Dataset entries:
========

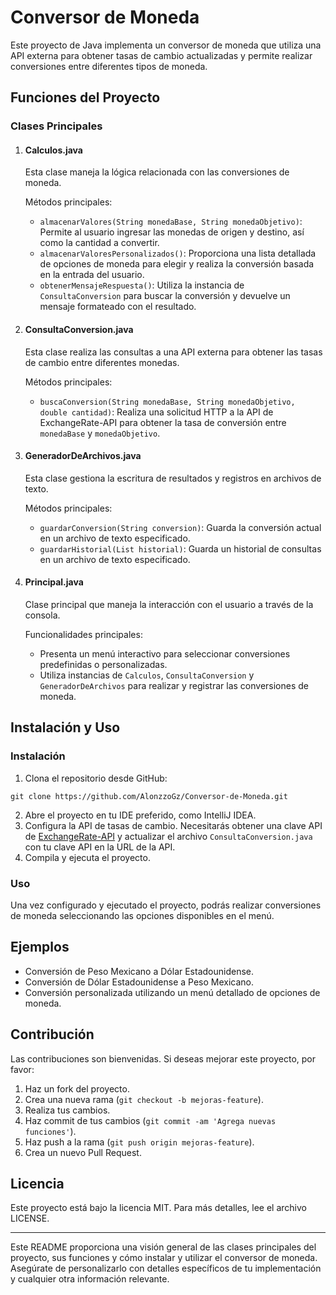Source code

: <h1>Conversor de Moneda</h1>

<p>Este proyecto de Java implementa un conversor de moneda que utiliza una API externa para obtener tasas de cambio actualizadas y permite realizar conversiones entre diferentes tipos de moneda.</p>

<h2>Funciones del Proyecto</h2>

<h3>Clases Principales</h3>

<ol>
        <li>
            <h4>Calculos.java</h4>
            <p>Esta clase maneja la lógica relacionada con las conversiones de moneda.</p>
            <p>Métodos principales:</p>
            <ul>
                <li><code>almacenarValores(String monedaBase, String monedaObjetivo)</code>: Permite al usuario ingresar las monedas de origen y destino, así como la cantidad a convertir.</li>
                <li><code>almacenarValoresPersonalizados()</code>: Proporciona una lista detallada de opciones de moneda para elegir y realiza la conversión basada en la entrada del usuario.</li>
                <li><code>obtenerMensajeRespuesta()</code>: Utiliza la instancia de <code>ConsultaConversion</code> para buscar la conversión y devuelve un mensaje formateado con el resultado.</li>
            </ul>
        </li>
        <li>
            <h4>ConsultaConversion.java</h4>
            <p>Esta clase realiza las consultas a una API externa para obtener las tasas de cambio entre diferentes monedas.</p>
            <p>Métodos principales:</p>
            <ul>
                <li><code>buscaConversion(String monedaBase, String monedaObjetivo, double cantidad)</code>: Realiza una solicitud HTTP a la API de ExchangeRate-API para obtener la tasa de conversión entre <code>monedaBase</code> y <code>monedaObjetivo</code>.</li>
            </ul>
        </li>
        <li>
            <h4>GeneradorDeArchivos.java</h4>
            <p>Esta clase gestiona la escritura de resultados y registros en archivos de texto.</p>
            <p>Métodos principales:</p>
            <ul>
                <li><code>guardarConversion(String conversion)</code>: Guarda la conversión actual en un archivo de texto especificado.</li>
                <li><code>guardarHistorial(List<String> historial)</code>: Guarda un historial de consultas en un archivo de texto especificado.</li>
            </ul>
        </li>
        <li>
            <h4>Principal.java</h4>
            <p>Clase principal que maneja la interacción con el usuario a través de la consola.</p>
            <p>Funcionalidades principales:</p>
            <ul>
                <li>Presenta un menú interactivo para seleccionar conversiones predefinidas o personalizadas.</li>
                <li>Utiliza instancias de <code>Calculos</code>, <code>ConsultaConversion</code> y <code>GeneradorDeArchivos</code> para realizar y registrar las conversiones de moneda.</li>
            </ul>
        </li>
    </ol>

<h2>Instalación y Uso</h2>

<h3>Instalación</h3>

<ol>
        <li>Clona el repositorio desde GitHub:</li>
    </ol>

<pre><code>git clone https://github.com/AlonzzoGz/Conversor-de-Moneda.git</code></pre>

<ol start="2">
        <li>Abre el proyecto en tu IDE preferido, como IntelliJ IDEA.</li>
        <li>Configura la API de tasas de cambio. Necesitarás obtener una clave API de <a href="https://www.exchangerate-api.com/">ExchangeRate-API</a> y actualizar el archivo <code>ConsultaConversion.java</code> con tu clave API en la URL de la API.</li>
        <li>Compila y ejecuta el proyecto.</li>
    </ol>

<h3>Uso</h3>

<p>Una vez configurado y ejecutado el proyecto, podrás realizar conversiones de moneda seleccionando las opciones disponibles en el menú.</p>

<h2>Ejemplos</h2>

<ul>
        <li>Conversión de Peso Mexicano a Dólar Estadounidense.</li>
        <li>Conversión de Dólar Estadounidense a Peso Mexicano.</li>
        <li>Conversión personalizada utilizando un menú detallado de opciones de moneda.</li>
    </ul>

<h2>Contribución</h2>

<p>Las contribuciones son bienvenidas. Si deseas mejorar este proyecto, por favor:</p>

<ol>
        <li>Haz un fork del proyecto.</li>
        <li>Crea una nueva rama (<code>git checkout -b mejoras-feature</code>).</li>
        <li>Realiza tus cambios.</li>
        <li>Haz commit de tus cambios (<code>git commit -am 'Agrega nuevas funciones'</code>).</li>
        <li>Haz push a la rama (<code>git push origin mejoras-feature</code>).</li>
        <li>Crea un nuevo Pull Request.</li>
    </ol>

<h2>Licencia</h2>

<p>Este proyecto está bajo la licencia MIT. Para más detalles, lee el archivo LICENSE.</p>

<hr>

<p>Este README proporciona una visión general de las clases principales del proyecto, sus funciones y cómo instalar y utilizar el conversor de moneda. Asegúrate de personalizarlo con detalles específicos de tu implementación y cualquier otra información relevante.</p>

========

What is needed is a word-for-word copy of the data above, free of any images.

**ANSWER FOR THIS EXERCISE**
Source code

: <h1>Conversor de Moneda</h1>

<p>Este proyecto de Java implementa un conversor de moneda que utiliza una API externa para obtener tasas de cambio actualizadas y permite realizar conversiones entre diferentes tipos de moneda.</p>

<h2>Funciones del Proyecto</h2>

<h3>Clases Principales</h3>

<ol>
        <li>
            <h4>Calculos.java</h4>
            <p>Esta clase maneja la lógica relacionada con las conversiones de moneda.</p>
            <p>Métodos principales:</p>
            <ul>
                <li><code>almacenarValores(String monedaBase, String monedaObjetivo)</code>: Permite al usuario ingresar las monedas de origen y destino, así como la cantidad a convertir.</li>
                <li><code>almacenarValoresPersonalizados()</code>: Proporciona una lista detallada de opciones de moneda para elegir y realiza la conversión basada en la entrada del usuario.</li>
                <li><code>obtenerMensajeRespuesta()</code>: Utiliza la instancia de <code>ConsultaConversion</code> para buscar la conversión y devuelve un mensaje formateado con el resultado.</li>
            </ul>
        </li>
        <li>
            <h4>ConsultaConversion.java</h4>
            <p>Esta clase realiza las consultas a una API externa para obtener las tasas de cambio entre diferentes monedas.</p>
            <p>Métodos principales:</p>
            <ul>
                <li><code>buscaConversion(String monedaBase, String monedaObjetivo, double cantidad)</code>: Realiza una solicitud HTTP a la API de ExchangeRate-API para obtener la tasa de conversión entre <code>monedaBase</code> y <code>monedaObjetivo</code>.</li>
            </ul>
        </li>
        <li>
            <h4>GeneradorDeArchivos.java</h4>
            <p>Esta clase gestiona la escritura de resultados y registros en archivos de texto.</p>
            <p>Métodos principales:</p>
            <ul>
                <li><code>guardarConversion(String conversion)</code>: Guarda la conversión actual en un archivo de texto especificado.</li>
                <li><code>guardarHistorial(List<String> historial)</code>: Guarda un historial de consultas en un archivo de texto especificado.</li>
            </ul>
        </li>
        <li>
            <h4>Principal.java</h4>
            <p>Clase principal que maneja la interacción con el usuario a través de la consola.</p>
            <p>Funcionalidades principales:</p>
            <ul>
                <li>Presenta un menú interactivo para seleccionar conversiones predefinidas o personalizadas.</li>
                <li>Utiliza instancias de <code>Calculos</code>, <code>ConsultaConversion</code> y <code>GeneradorDeArchivos</code> para realizar y registrar las conversiones de moneda.</li>
            </ul>
        </li>
    </ol>

<h2>Instalación y Uso</h2>

<h3>Instalación</h3>

<ol>
        <li>Clona el repositorio desde GitHub:</li>
    </ol>

<pre><code>git clone https://github.com/AlonzzoGz/Conversor-de-Moneda.git</code></pre>

<ol start="2">
        <li>Abre el proyecto en tu IDE preferido, como IntelliJ IDEA.</li>
        <li>Configura la API de tasas de cambio. Necesitarás obtener una clave API de <a href="https://www.exchangerate-api.com/">ExchangeRate-API</a> y actualizar el archivo <code>ConsultaConversion.java</code> con tu clave API en la URL de la API.</li>
        <li>Compila y ejecuta el proyecto.</li>
    </ol>

<h3>Uso</h3>

<p>Una vez configurado y ejecutado el proyecto, podrás realizar conversiones de moneda seleccionando las opciones disponibles en el menú.</p>

<h2>Ejemplos</h2>

<ul>
        <li>Conversión de Peso Mexicano a Dólar Estadounidense.</li>
        <li>Conversión de Dólar Estadounidense a Peso Mexicano.</li>
        <li>Conversión personalizada utilizando un menú detallado de opciones de moneda.</li>
    </ul>

<h2>Contribución</h2>

<p>Las contribuciones son bienvenidas. Si deseas mejorar este proyecto, por favor:</p>

<ol>
        <li>Haz un fork del proyecto.</li>
        <li>Crea una nueva rama (<code>git checkout -b mejoras-feature</code>).</li>
        <li>Realiza tus cambios.</li>
        <li>Haz commit de tus cambios (<code>git commit -am 'Agrega nuevas funciones'</code>).</li>
        <li>Haz push a la rama (<code>git push origin mejoras-feature</code>).</li>
        <li>Crea un nuevo Pull Request.</li>
    </ol>

<h2>Licencia</h2>

<p>Este proyecto está bajo la licencia MIT. Para más detalles, lee el archivo LICENSE.</p>

<hr>

<p>Este README proporciona una visión general de las clases principales del proyecto, sus funciones y cómo instalar y utilizar el conversor de moneda. Asegúrate de personalizarlo con detalles específicos de tu implementación y cualquier otra información relevante.</p>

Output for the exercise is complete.